[Start of section]

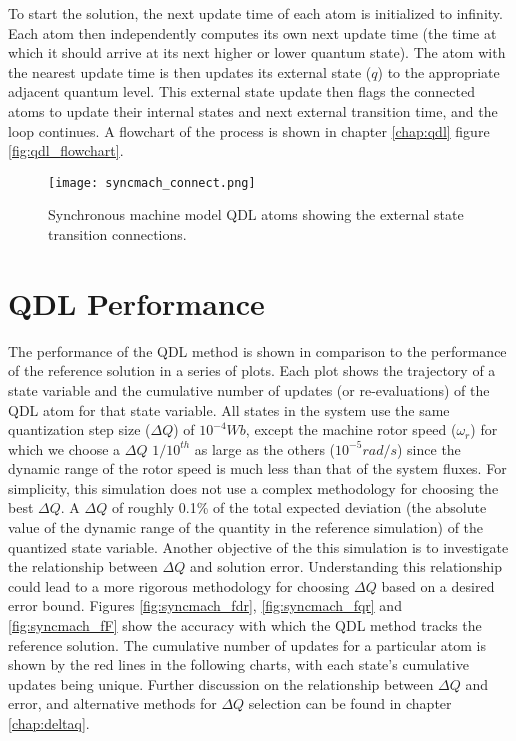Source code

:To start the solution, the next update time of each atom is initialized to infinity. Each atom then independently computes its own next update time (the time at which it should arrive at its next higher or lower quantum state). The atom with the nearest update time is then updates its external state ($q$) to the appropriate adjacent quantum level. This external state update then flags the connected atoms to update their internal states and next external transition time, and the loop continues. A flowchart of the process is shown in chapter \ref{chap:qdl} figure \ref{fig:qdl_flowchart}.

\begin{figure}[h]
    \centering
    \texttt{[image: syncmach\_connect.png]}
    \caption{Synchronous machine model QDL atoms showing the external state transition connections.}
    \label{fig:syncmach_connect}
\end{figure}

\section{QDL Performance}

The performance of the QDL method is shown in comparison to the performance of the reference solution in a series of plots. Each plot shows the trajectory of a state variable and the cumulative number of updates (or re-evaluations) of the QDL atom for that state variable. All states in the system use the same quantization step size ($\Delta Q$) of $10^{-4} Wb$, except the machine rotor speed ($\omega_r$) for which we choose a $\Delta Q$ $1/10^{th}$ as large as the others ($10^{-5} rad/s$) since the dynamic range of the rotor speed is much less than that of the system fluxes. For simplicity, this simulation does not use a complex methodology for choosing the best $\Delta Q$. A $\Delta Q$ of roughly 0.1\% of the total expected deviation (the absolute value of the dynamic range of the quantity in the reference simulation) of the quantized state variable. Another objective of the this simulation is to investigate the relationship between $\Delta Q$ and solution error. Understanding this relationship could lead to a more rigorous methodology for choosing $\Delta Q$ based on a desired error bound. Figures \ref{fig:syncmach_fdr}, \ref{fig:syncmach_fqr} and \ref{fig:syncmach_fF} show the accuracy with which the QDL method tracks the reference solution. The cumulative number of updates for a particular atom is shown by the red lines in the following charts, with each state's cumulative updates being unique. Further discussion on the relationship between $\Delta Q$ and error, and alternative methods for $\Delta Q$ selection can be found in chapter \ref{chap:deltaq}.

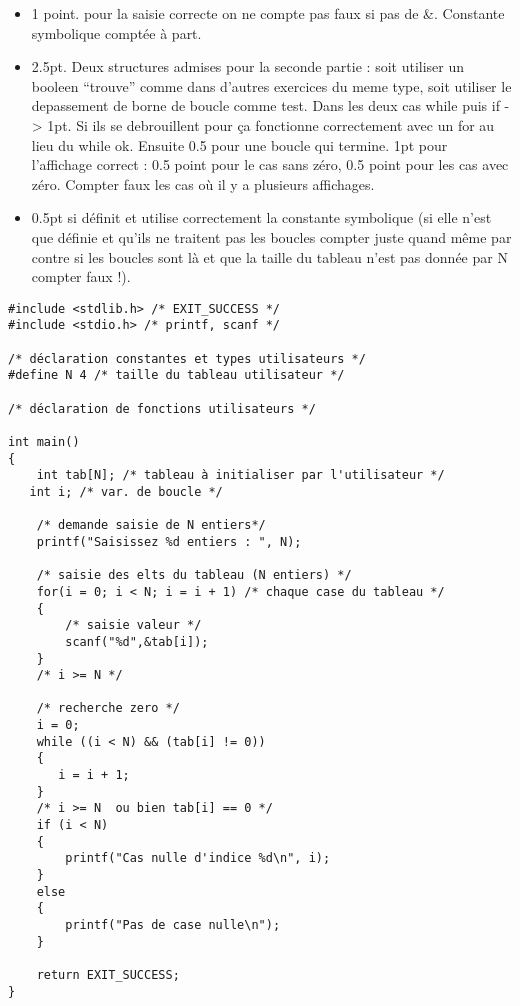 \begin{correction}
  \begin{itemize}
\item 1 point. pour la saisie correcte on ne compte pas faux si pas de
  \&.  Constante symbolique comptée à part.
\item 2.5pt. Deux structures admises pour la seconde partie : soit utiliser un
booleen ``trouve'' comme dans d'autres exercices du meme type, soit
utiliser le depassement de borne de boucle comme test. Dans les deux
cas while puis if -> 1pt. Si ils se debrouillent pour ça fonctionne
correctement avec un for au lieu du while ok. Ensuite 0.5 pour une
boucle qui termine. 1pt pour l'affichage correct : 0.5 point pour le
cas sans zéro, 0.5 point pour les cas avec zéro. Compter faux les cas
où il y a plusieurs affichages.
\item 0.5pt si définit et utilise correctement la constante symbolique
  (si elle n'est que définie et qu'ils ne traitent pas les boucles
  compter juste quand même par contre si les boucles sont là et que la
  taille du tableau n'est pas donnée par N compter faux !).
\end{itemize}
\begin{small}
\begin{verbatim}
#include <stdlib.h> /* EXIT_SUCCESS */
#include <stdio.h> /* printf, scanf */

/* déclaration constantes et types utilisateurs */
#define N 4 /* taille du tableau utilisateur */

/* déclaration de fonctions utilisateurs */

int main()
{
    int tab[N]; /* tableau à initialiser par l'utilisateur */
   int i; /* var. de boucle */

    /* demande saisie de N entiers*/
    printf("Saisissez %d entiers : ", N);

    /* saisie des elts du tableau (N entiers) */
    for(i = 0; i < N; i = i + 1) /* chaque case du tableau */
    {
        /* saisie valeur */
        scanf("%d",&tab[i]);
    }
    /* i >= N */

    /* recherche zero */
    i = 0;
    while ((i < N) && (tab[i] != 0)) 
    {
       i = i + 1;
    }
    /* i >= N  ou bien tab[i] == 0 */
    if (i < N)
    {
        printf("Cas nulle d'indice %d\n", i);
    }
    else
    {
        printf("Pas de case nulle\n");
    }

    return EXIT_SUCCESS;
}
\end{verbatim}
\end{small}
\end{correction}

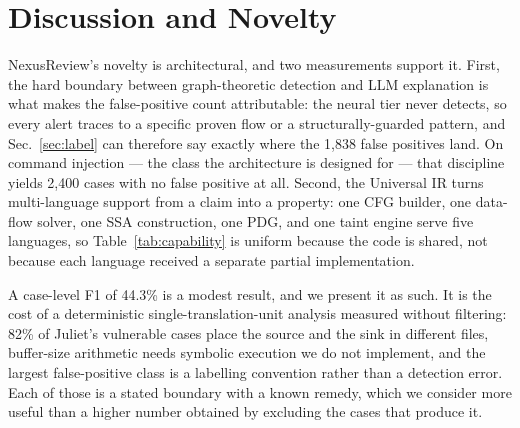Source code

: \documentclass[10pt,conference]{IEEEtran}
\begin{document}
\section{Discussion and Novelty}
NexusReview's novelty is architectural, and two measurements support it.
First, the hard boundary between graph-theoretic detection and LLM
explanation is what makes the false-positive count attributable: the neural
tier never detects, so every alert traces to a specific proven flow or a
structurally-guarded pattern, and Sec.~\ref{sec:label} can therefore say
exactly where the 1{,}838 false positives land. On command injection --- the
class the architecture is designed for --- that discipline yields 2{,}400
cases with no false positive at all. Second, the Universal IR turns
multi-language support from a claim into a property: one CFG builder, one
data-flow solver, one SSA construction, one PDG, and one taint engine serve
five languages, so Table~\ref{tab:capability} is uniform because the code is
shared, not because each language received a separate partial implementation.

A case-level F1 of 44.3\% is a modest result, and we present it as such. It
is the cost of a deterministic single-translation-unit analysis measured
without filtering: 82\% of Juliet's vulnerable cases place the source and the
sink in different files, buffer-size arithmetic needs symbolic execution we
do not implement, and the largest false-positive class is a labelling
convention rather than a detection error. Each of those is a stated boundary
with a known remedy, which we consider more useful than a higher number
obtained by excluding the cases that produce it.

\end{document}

[End of section]

■ **WHAT IS NEEDED**: State how many lines of the data above contain the string "utilisateurs", leaving out everything but the number.

■ **RESULT OF THIS EXERCISE**: 2